Mais la conversion de délégués du personnel en représentants de proximité est encore loin d’être automatique. Avec ses 25 directions régionales et ses 1 500 magasins comptant en moyenne une quarantaine de salariés chacun, Lidl n’a pas choisi cette option pour épauler la bonne quinzaine d’élus par CSE établissement. « Un tel dispositif aurait été trop lourd. Metro et Carrefour en ont, mais leurs structures de magasin sont bien plus importantes. On a des délégués syndicaux dans les magasins. Si leurs heures de délégation sont sur des barèmes légaux, on paie jusqu’à 600 kilomètres afin qu’ils puissent se déplacer », explique Anne Broches, directrice exécutive des RH. Celle-ci compte sur les RH régionaux et sur les adjoints des responsables de magasin pour participer aux liens entre salariés et direction. Résultat, le passage à ce nouveau modèle a dû être affiné en cours de route : « Chacun voulait mettre à l’ordre du jour des réclamations individuelles. On a désormais un temps réservé en fin de séance qui y est consacré. »

Décrocher une représentation de proximité n’a pas toujours paru suffisant aux syndicats, qui ont réfléchi à des solutions complémentaires. Chez Axa, la CFE-CGC a ainsi décidé d’ajouter des « correspondants de proximité », des militants bénévoles désignés pour prêter appui aux représentants du même nom. Toutefois, sans mandat, ils ne peuvent disposer d’heures de délégation. « Il faut arriver à composer avec les nouveaux rôles qui demandent une plus grande omniscience, d’autant qu’avec la réduction du nombre d’instances, il n’y a plus de place pour l’artisanat. C’était assez balisé jusqu’à maintenant », affirme Joël Mottier. Même volonté pour FO, chez Airbus, qui espère déployer un millier de représentants syndicaux bénévoles.

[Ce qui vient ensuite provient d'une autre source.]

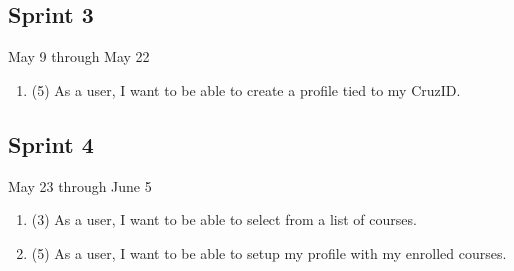 \documentclass[10pt]{article}
\begin{document}
    \subsection{Sprint 3}
    May 9 through May 22
    \begin{enumerate}
        \item (5) As a user, I want to be able to create a profile tied to my CruzID.
    \end{enumerate}

    \subsection{Sprint 4}
    May 23 through June 5
    \begin{enumerate}
        \item (3) As a user, I want to be able to select from a list of courses.
        \item (5) As a user, I want to be able to setup my profile with my enrolled courses.
    \end{enumerate}
\end{document}
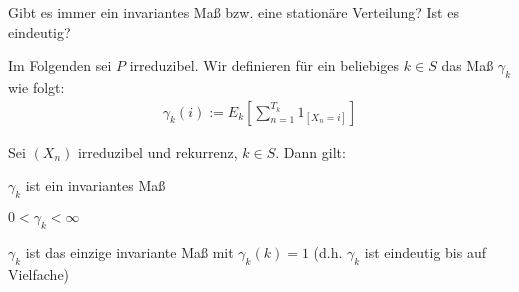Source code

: \documentclass[a4paper,twoside,DIV15,BCOR12mm]{scrbook}
\begin{document}
Gibt es immer ein invariantes Maß bzw. eine stationäre Verteilung? Ist es eindeutig?

Im Folgenden sei $P$ irreduzibel. Wir definieren für ein beliebiges $k \in S$ das Maß $\gamma_k$ wie folgt:
\begin{align*}
  \gamma_k(i) := E_k[\sum_{n=1}^{T_k} 1_{[X_n = i]}]
\end{align*}


\begin{satz}
\label{satz3.1}
  Sei $(X_n)$ irreduzibel und rekurrenz, $k \in S$. Dann gilt:
  \begin{enuma}
  \item $\gamma_k$ ist ein invariantes Maß
  \item $0 < \gamma_k < \infty$
  \item $\gamma_k$ ist das einzige invariante Maß mit $\gamma_k(k) = 1$ (d.h. $\gamma_k$ ist eindeutig bis auf Vielfache)
  \end{enuma}
\end{satz}
\end{document}
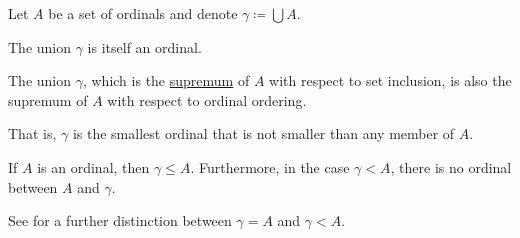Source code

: \begin{proposition}\label{thm:union_of_set_of_ordinals}
  Let \( A \) be a set of ordinals and denote \( \gamma \coloneqq \bigcup A \).

  \begin{thmenum}
     The union \( \gamma \) is itself an ordinal.

     The union \( \gamma \), which is the \hyperref[def:partially_ordered_set_extremal_points/supremum_and_infimum]{supremum} of \( A \) with respect to set inclusion, is also the supremum of \( A \) with respect to ordinal ordering.

    That is, \( \gamma \) is the smallest ordinal that is not smaller than any member of \( A \).

     If \( A \) is an ordinal, then \( \gamma \leq A \). Furthermore, in the case \( \gamma < A \), there is no ordinal between \( A \) and \( \gamma \).

    See  for a further distinction between \( \gamma = A \) and \( \gamma < A \).
  \end{thmenum}
\end{proposition}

Un gestionnaire de carrière pour les élus de Total

Comment mieux accompagner les parcours professionnels des élus ? Si la reconnaissance des compétences acquises durant leur mandat est un chantier en cours depuis la loi Rebsamen, la création des CSE engendrant une baisse de leur nombre et la limitation à trois mandats consécutifs a posé avec d’autant plus d’urgence le besoin pour les RH d’anticiper les évolutions de carrière et le retour à l’opérationnel. À la direction des relations sociales du groupe Total, Claude Briard, fort d’une trentaine d’années dans l’entreprise, est désormais dédié à la gestion de carrières des représentants du personnel. Une fonction qui avait été négociée lors de la signature d’un accord sur le dialogue social et économique, à l’été 2018. « Les élus méritaient un regard et une écoute spécifiques », explique-t-il. Après les élections du CSE, il s’est occupé du repositionnement d’une vingtaine de personnes qui ne cumulaient plus de mandats à temps complet ou à temps partiel, « les autres avaient déjà trouvé une solution avec leur hiérarchie ou avec leur autre gestionnaire de carrière ». Sur le même principe qu’EDF, qui a mis en place une évaluation croisée bisannuelle de mandatés par la direction et par les organisations syndicales, Total peaufine la rédaction de fiches de mandat et un référentiel avec six blocs de compétences qui seraient passés en revue tous les deux ans par l’élu, par la direction et par le syndicat. « Ce sera un outil qui facilitera notre travail auprès des managers pour regarder comment des élus pourront s’intégrer dans leur organisation », argue Gilles Noguerol, directeur des relations sociales.